• **Data for this task**
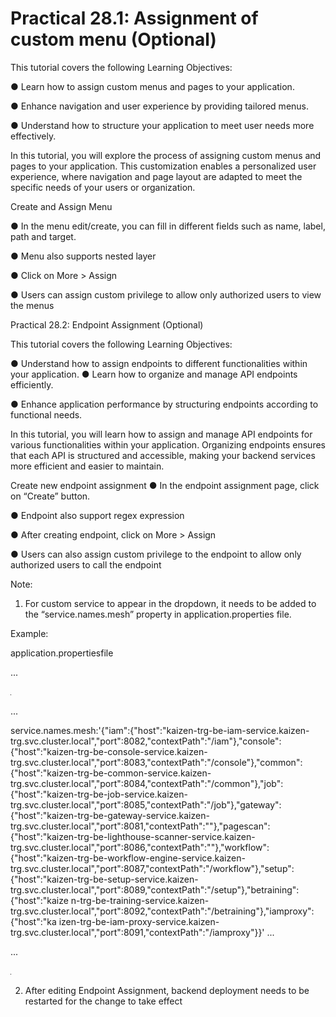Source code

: # Practical 28.1: Assignment of custom menu (Optional)

This tutorial covers the following Learning Objectives:

● Learn how to assign custom menus and pages to your application.

● Enhance navigation and user experience by providing tailored menus.

● Understand how to structure your application to meet user needs more effectively.

In this tutorial, you will explore the process of assigning custom menus and pages to your application. This customization enables a personalized user experience, where navigation and page layout are adapted to meet the specific needs of your users or organization.

Create and Assign Menu

● In the menu edit/create, you can fill in different fields such as name, label, path and 	target.





● Menu also supports nested layer







● Click on More > Assign

● Users can assign custom privilege to allow only authorized users to view the menus







Practical 28.2:  Endpoint Assignment (Optional)

This tutorial covers the following Learning Objectives:

● Understand how to assign endpoints to different functionalities within your application. ● Learn how to organize and manage API endpoints efficiently.

● Enhance application performance by structuring endpoints according to functional 	needs.

In this tutorial, you will learn how to assign and manage API endpoints for various functionalities within your application. Organizing endpoints ensures that each API is structured and 
accessible, making your backend services more efficient and easier to maintain.







Create new endpoint assignment
	● In the endpoint assignment page, click on “Create” button.



● Endpoint also support regex expression





● After creating endpoint, click on More > Assign

● Users can also assign custom privilege to the endpoint to allow only authorized users to 	call the endpoint

Note: 
1) For custom service to appear in the dropdown, it needs to be added to the “service.names.mesh” property in application.properties file.

Example:





application.propertiesfile

...

![Image Description](./images/image_103.png)

...

service.names.mesh:'{"iam":{"host":"kaizen-trg-be-iam-service.kaizen-
trg.svc.cluster.local","port":8082,"contextPath":"/iam"},"console":{"host":"kaizen-trg-be-console-service.kaizen-
trg.svc.cluster.local","port":8083,"contextPath":"/console"},"common":{"host":"kaizen-trg-be-common-service.kaizen-
trg.svc.cluster.local","port":8084,"contextPath":"/common"},"job":{"host":"kaizen-trg-be-job-service.kaizen-
trg.svc.cluster.local","port":8085,"contextPath":"/job"},"gateway":{"host":"kaizen-trg-be-gateway-service.kaizen-
trg.svc.cluster.local","port":8081,"contextPath":""},"pagescan":{"host":"kaizen-trg-be-lighthouse-scanner-service.kaizen-
trg.svc.cluster.local","port":8086,"contextPath":""},"workflow":{"host":"kaizen-trg-be-workflow-engine-service.kaizen-
trg.svc.cluster.local","port":8087,"contextPath":"/workflow"},"setup":{"host":"kaizen-trg-be-setup-service.kaizen-
trg.svc.cluster.local","port":8089,"contextPath":"/setup"},"betraining":{"host":"kaize n-trg-be-training-service.kaizen-
trg.svc.cluster.local","port":8092,"contextPath":"/betraining"},"iamproxy":{"host":"ka izen-trg-be-iam-proxy-service.kaizen-
trg.svc.cluster.local","port":8091,"contextPath":"/iamproxy"}}' 
...

...



![Image Description](./images/image_104.png)

2) After editing Endpoint Assignment, backend deployment needs to be restarted for the change to take effect







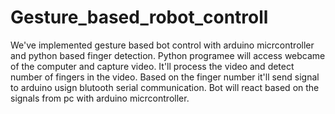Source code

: # Gesture_based_robot_controll
We've implemented gesture based bot control with arduino micrcontroller and python based finger detection. Python programee will access webcame of the computer and capture video. It'll process the video and detect number of fingers in the video. Based on the finger number it'll send signal to arduino usign blutooth serial communication. Bot will react based on the signals from pc with arduino micrcontroller.
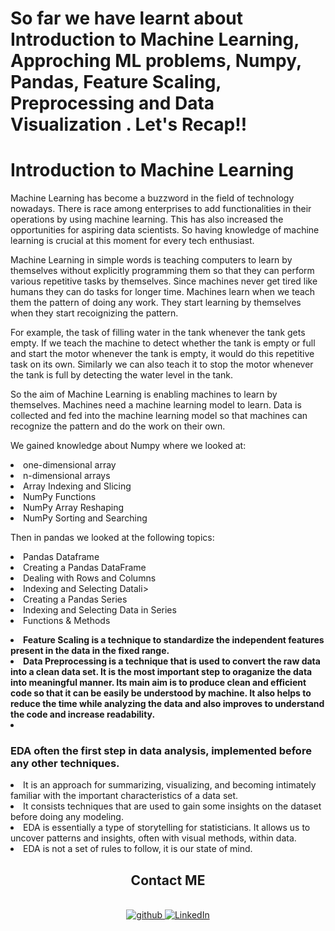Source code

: <h1>So far we have learnt about Introduction to Machine Learning, Approching ML problems, Numpy, Pandas, Feature Scaling, Preprocessing and Data Visualization .
Let's Recap!!</h1>

<h1><b>Introduction to Machine Learning</h1></b>

Machine Learning has become a buzzword in the field of technology nowadays. There is race among enterprises to add functionalities in their operations by using machine learning. This has also increased the opportunities for aspiring data scientists. So having knowledge of machine learning is crucial at this moment for every tech enthusiast.

Machine Learning in simple words is teaching computers to learn by themselves without explicitly programming them so that they can perform various repetitive tasks by themselves. Since machines never get tired like humans they can do tasks for longer time. Machines learn when we teach them the pattern of doing any work. They start learning by themselves when they start recoignizing the pattern.

For example, the task of filling water in the tank whenever the tank gets empty. If we teach the machine to detect whether the tank is empty or full and start the motor whenever the tank is empty, it would do this repetitive task on its own. Similarly we can also teach it to stop the motor whenever the tank is full by detecting the water level in the tank.

So the aim of Machine Learning is enabling machines to learn by themselves. Machines need a machine learning model to learn. Data is collected and fed into the machine learning model so that machines can recognize the pattern and do the work on their own.

<p>We gained knowledge about Numpy where we looked at: 
  <li>one-dimensional array</li>
  <li>n-dimensional arrays</li>
  <li>Array Indexing and Slicing</li>
  <li>NumPy Functions</li>
  <li>NumPy Array Reshaping</li>
  <li>NumPy Sorting and Searching</li>
</p>

<p>Then in pandas we looked at the following topics: 
  <li>Pandas Dataframe</li>
  <li>Creating a Pandas DataFrame</li>
  <li>Dealing with Rows and Columns</li>
  <li>Indexing and Selecting Datali>
  <li>Creating a Pandas Series</li>
  <li>Indexing and Selecting Data in Series</li>  
  <li>Functions & Methods</li>
</p>  

<p>
  <li><b>Feature Scaling is a technique to standardize the independent features present in the data in the fixed range. </b></li>
  <li><b>Data Preprocessing is a technique that is used to convert the raw data into a clean data set. It is the most important step to oraganize the data into meaningful manner. Its main aim is to produce clean and efficient code so that it can be easily be understood by machine. It also helps to reduce the time while analyzing the data and also improves to understand the code and increase readability. </b></li>
  <li><b><h3>EDA often the first step in data analysis, implemented before any other techniques.</h3></b></li>
    <li>It is an approach for summarizing, visualizing, and becoming intimately familiar with the important characteristics of a data set.</li>
    <li>It consists techniques that are used to gain some insights on the dataset before doing any modeling.</li>
    <li>EDA is essentially a type of storytelling for statisticians. It allows us to uncover patterns and insights, often with visual methods, within data.</li>  
    <li>EDA is not a set of rules to follow, it is our state of mind.</li>
</p>


<h2 align="center">Contact ME</h2>
<p align="center">
<a href="https://github.com/Sourav61">
<br />
<img src="https://camo.githubusercontent.com/b2d1ae072c968dbeaf2232f0e1071ae5a7b218b11caec1ae5c69c10ef370a3cc/68747470733a2f2f696d672e736869656c64732e696f2f62616467652f6769746875622d2532333234323932652e7376673f267374796c653d666f722d7468652d6261646765266c6f676f3d676974687562266c6f676f436f6c6f723d7768697465" alt="github" data-canonical-src="https://img.shields.io/badge/github-%2324292e.svg?&amp;style=for-the-badge&amp;logo=github&amp;logoColor=white" style="max-width:100%;">
</a>

<a href="https://www.linkedin.com/in/sourav-pahwa-93b4041b6/" rel="nofollow">
<img alt="LinkedIn" src="https://camo.githubusercontent.com/8bb7c1de40aadb0d8eede2add7716932344b30235088d239831fe0e884de8f82/68747470733a2f2f696d672e736869656c64732e696f2f62616467652f6c696e6b6564696e2532302d2532333030373742352e7376673f267374796c653d666f722d7468652d6261646765266c6f676f3d6c696e6b6564696e266c6f676f436f6c6f723d7768697465" data-canonical-src="https://img.shields.io/badge/linkedin%20-%230077B5.svg?&amp;style=for-the-badge&amp;logo=linkedin&amp;logoColor=white" style="max-width:100%;">
</a>

</p>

• **Task item**
What is needed is a word-for-word copy of the data, minus its pictures.

• **Written response**
Source code

: # Practical 28.1: Assignment of custom menu (Optional)

This tutorial covers the following Learning Objectives:

● Learn how to assign custom menus and pages to your application.

● Enhance navigation and user experience by providing tailored menus.

● Understand how to structure your application to meet user needs more effectively.

In this tutorial, you will explore the process of assigning custom menus and pages to your application. This customization enables a personalized user experience, where navigation and page layout are adapted to meet the specific needs of your users or organization.

Create and Assign Menu

● In the menu edit/create, you can fill in different fields such as name, label, path and 	target.





● Menu also supports nested layer







● Click on More > Assign

● Users can assign custom privilege to allow only authorized users to view the menus







Practical 28.2:  Endpoint Assignment (Optional)

This tutorial covers the following Learning Objectives:

● Understand how to assign endpoints to different functionalities within your application. ● Learn how to organize and manage API endpoints efficiently.

● Enhance application performance by structuring endpoints according to functional 	needs.

In this tutorial, you will learn how to assign and manage API endpoints for various functionalities within your application. Organizing endpoints ensures that each API is structured and 
accessible, making your backend services more efficient and easier to maintain.







Create new endpoint assignment
	● In the endpoint assignment page, click on “Create” button.



● Endpoint also support regex expression





● After creating endpoint, click on More > Assign

● Users can also assign custom privilege to the endpoint to allow only authorized users to 	call the endpoint

Note: 
1) For custom service to appear in the dropdown, it needs to be added to the “service.names.mesh” property in application.properties file.

Example:





application.propertiesfile

...

![Image Description](./images/image_103.png)

...

service.names.mesh:'{"iam":{"host":"kaizen-trg-be-iam-service.kaizen-
trg.svc.cluster.local","port":8082,"contextPath":"/iam"},"console":{"host":"kaizen-trg-be-console-service.kaizen-
trg.svc.cluster.local","port":8083,"contextPath":"/console"},"common":{"host":"kaizen-trg-be-common-service.kaizen-
trg.svc.cluster.local","port":8084,"contextPath":"/common"},"job":{"host":"kaizen-trg-be-job-service.kaizen-
trg.svc.cluster.local","port":8085,"contextPath":"/job"},"gateway":{"host":"kaizen-trg-be-gateway-service.kaizen-
trg.svc.cluster.local","port":8081,"contextPath":""},"pagescan":{"host":"kaizen-trg-be-lighthouse-scanner-service.kaizen-
trg.svc.cluster.local","port":8086,"contextPath":""},"workflow":{"host":"kaizen-trg-be-workflow-engine-service.kaizen-
trg.svc.cluster.local","port":8087,"contextPath":"/workflow"},"setup":{"host":"kaizen-trg-be-setup-service.kaizen-
trg.svc.cluster.local","port":8089,"contextPath":"/setup"},"betraining":{"host":"kaize n-trg-be-training-service.kaizen-
trg.svc.cluster.local","port":8092,"contextPath":"/betraining"},"iamproxy":{"host":"ka izen-trg-be-iam-proxy-service.kaizen-
trg.svc.cluster.local","port":8091,"contextPath":"/iamproxy"}}' 
...

...



![Image Description](./images/image_104.png)

2) After editing Endpoint Assignment, backend deployment needs to be restarted for the change to take effect







Source code

: # Gesture_based_robot_controll
We've implemented gesture based bot control with arduino micrcontroller and python based finger detection. Python programee will access webcame of the computer and capture video. It'll process the video and detect number of fingers in the video. Based on the finger number it'll send signal to arduino usign blutooth serial communication. Bot will react based on the signals from pc with arduino micrcontroller.
Source code

: <h1>So far we have learnt about Introduction to Machine Learning, Approching ML problems, Numpy, Pandas, Feature Scaling, Preprocessing and Data Visualization .
Let's Recap!!</h1>

<h1><b>Introduction to Machine Learning</h1></b>

Machine Learning has become a buzzword in the field of technology nowadays. There is race among enterprises to add functionalities in their operations by using machine learning. This has also increased the opportunities for aspiring data scientists. So having knowledge of machine learning is crucial at this moment for every tech enthusiast.

Machine Learning in simple words is teaching computers to learn by themselves without explicitly programming them so that they can perform various repetitive tasks by themselves. Since machines never get tired like humans they can do tasks for longer time. Machines learn when we teach them the pattern of doing any work. They start learning by themselves when they start recoignizing the pattern.

For example, the task of filling water in the tank whenever the tank gets empty. If we teach the machine to detect whether the tank is empty or full and start the motor whenever the tank is empty, it would do this repetitive task on its own. Similarly we can also teach it to stop the motor whenever the tank is full by detecting the water level in the tank.

So the aim of Machine Learning is enabling machines to learn by themselves. Machines need a machine learning model to learn. Data is collected and fed into the machine learning model so that machines can recognize the pattern and do the work on their own.

<p>We gained knowledge about Numpy where we looked at: 
  <li>one-dimensional array</li>
  <li>n-dimensional arrays</li>
  <li>Array Indexing and Slicing</li>
  <li>NumPy Functions</li>
  <li>NumPy Array Reshaping</li>
  <li>NumPy Sorting and Searching</li>
</p>

<p>Then in pandas we looked at the following topics: 
  <li>Pandas Dataframe</li>
  <li>Creating a Pandas DataFrame</li>
  <li>Dealing with Rows and Columns</li>
  <li>Indexing and Selecting Datali>
  <li>Creating a Pandas Series</li>
  <li>Indexing and Selecting Data in Series</li>  
  <li>Functions & Methods</li>
</p>  

<p>
  <li><b>Feature Scaling is a technique to standardize the independent features present in the data in the fixed range. </b></li>
  <li><b>Data Preprocessing is a technique that is used to convert the raw data into a clean data set. It is the most important step to oraganize the data into meaningful manner. Its main aim is to produce clean and efficient code so that it can be easily be understood by machine. It also helps to reduce the time while analyzing the data and also improves to understand the code and increase readability. </b></li>
  <li><b><h3>EDA often the first step in data analysis, implemented before any other techniques.</h3></b></li>
    <li>It is an approach for summarizing, visualizing, and becoming intimately familiar with the important characteristics of a data set.</li>
    <li>It consists techniques that are used to gain some insights on the dataset before doing any modeling.</li>
    <li>EDA is essentially a type of storytelling for statisticians. It allows us to uncover patterns and insights, often with visual methods, within data.</li>  
    <li>EDA is not a set of rules to follow, it is our state of mind.</li>
</p>


<h2 align="center">Contact ME</h2>
<p align="center">
<a href="https://github.com/Sourav61">
<br />
<img src="https://camo.githubusercontent.com/b2d1ae072c968dbeaf2232f0e1071ae5a7b218b11caec1ae5c69c10ef370a3cc/68747470733a2f2f696d672e736869656c64732e696f2f62616467652f6769746875622d2532333234323932652e7376673f267374796c653d666f722d7468652d6261646765266c6f676f3d676974687562266c6f676f436f6c6f723d7768697465" alt="github" data-canonical-src="https://img.shields.io/badge/github-%2324292e.svg?&amp;style=for-the-badge&amp;logo=github&amp;logoColor=white" style="max-width:100%;">
</a>

<a href="https://www.linkedin.com/in/sourav-pahwa-93b4041b6/" rel="nofollow">
<img alt="LinkedIn" src="https://camo.githubusercontent.com/8bb7c1de40aadb0d8eede2add7716932344b30235088d239831fe0e884de8f82/68747470733a2f2f696d672e736869656c64732e696f2f62616467652f6c696e6b6564696e2532302d2532333030373742352e7376673f267374796c653d666f722d7468652d6261646765266c6f676f3d6c696e6b6564696e266c6f676f436f6c6f723d7768697465" data-canonical-src="https://img.shields.io/badge/linkedin%20-%230077B5.svg?&amp;style=for-the-badge&amp;logo=linkedin&amp;logoColor=white" style="max-width:100%;">
</a>

</p>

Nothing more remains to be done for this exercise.